§ **Action item**: Bring together every line in the data that includes "login".

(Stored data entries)
*** Block opens ***
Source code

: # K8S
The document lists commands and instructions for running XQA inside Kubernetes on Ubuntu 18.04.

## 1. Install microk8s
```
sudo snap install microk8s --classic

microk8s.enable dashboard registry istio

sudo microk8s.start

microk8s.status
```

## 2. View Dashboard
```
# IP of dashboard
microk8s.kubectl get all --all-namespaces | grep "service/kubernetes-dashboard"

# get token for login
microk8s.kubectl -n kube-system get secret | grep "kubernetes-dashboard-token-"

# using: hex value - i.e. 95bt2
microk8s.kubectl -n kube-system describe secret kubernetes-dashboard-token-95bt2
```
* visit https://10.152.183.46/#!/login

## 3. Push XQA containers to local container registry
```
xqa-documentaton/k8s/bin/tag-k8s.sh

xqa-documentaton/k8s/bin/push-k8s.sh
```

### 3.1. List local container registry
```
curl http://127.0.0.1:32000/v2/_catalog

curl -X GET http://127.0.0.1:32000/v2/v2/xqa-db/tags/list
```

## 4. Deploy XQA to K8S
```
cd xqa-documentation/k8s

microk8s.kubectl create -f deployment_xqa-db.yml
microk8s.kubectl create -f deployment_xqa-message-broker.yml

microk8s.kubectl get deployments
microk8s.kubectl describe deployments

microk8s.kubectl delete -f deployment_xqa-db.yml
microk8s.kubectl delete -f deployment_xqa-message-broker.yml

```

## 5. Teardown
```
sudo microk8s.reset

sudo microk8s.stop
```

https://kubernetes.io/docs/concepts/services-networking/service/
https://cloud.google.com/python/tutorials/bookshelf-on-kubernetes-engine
*** Block closes ***
*** Block opens ***
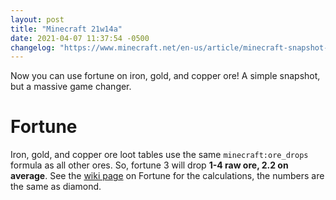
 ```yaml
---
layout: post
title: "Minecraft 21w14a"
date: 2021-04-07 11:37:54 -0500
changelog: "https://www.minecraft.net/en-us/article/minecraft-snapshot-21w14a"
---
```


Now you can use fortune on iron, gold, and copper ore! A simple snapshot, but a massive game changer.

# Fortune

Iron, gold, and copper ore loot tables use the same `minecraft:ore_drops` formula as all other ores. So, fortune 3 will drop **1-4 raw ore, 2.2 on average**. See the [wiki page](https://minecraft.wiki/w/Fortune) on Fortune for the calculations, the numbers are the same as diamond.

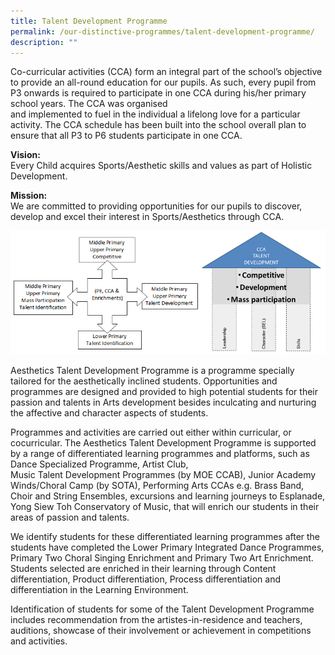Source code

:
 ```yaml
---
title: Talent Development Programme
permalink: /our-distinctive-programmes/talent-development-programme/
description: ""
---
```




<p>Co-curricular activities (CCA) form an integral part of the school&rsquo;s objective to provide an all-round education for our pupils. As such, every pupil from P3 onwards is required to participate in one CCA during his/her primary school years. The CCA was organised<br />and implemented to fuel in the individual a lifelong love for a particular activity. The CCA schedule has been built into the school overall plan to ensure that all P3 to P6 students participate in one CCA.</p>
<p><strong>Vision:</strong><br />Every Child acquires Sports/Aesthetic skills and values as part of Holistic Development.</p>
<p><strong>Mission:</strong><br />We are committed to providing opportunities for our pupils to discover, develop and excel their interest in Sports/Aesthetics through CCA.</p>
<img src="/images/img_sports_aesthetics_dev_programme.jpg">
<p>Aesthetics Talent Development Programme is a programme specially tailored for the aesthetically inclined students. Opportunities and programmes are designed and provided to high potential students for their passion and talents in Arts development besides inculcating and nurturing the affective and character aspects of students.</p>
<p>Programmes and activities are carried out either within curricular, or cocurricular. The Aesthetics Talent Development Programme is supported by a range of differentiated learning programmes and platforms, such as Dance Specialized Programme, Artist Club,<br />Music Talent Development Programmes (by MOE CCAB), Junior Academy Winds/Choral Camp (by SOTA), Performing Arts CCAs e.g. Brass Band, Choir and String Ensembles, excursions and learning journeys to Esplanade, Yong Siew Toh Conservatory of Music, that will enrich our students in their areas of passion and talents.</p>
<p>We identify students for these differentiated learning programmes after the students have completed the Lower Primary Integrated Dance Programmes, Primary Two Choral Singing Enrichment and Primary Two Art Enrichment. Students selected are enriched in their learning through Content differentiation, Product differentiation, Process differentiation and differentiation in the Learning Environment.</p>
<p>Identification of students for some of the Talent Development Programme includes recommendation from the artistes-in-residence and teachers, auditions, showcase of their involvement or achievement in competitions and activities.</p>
*** Block closes ***
§ **Your response**:
# get token for login
* visit https://10.152.183.46/#!/login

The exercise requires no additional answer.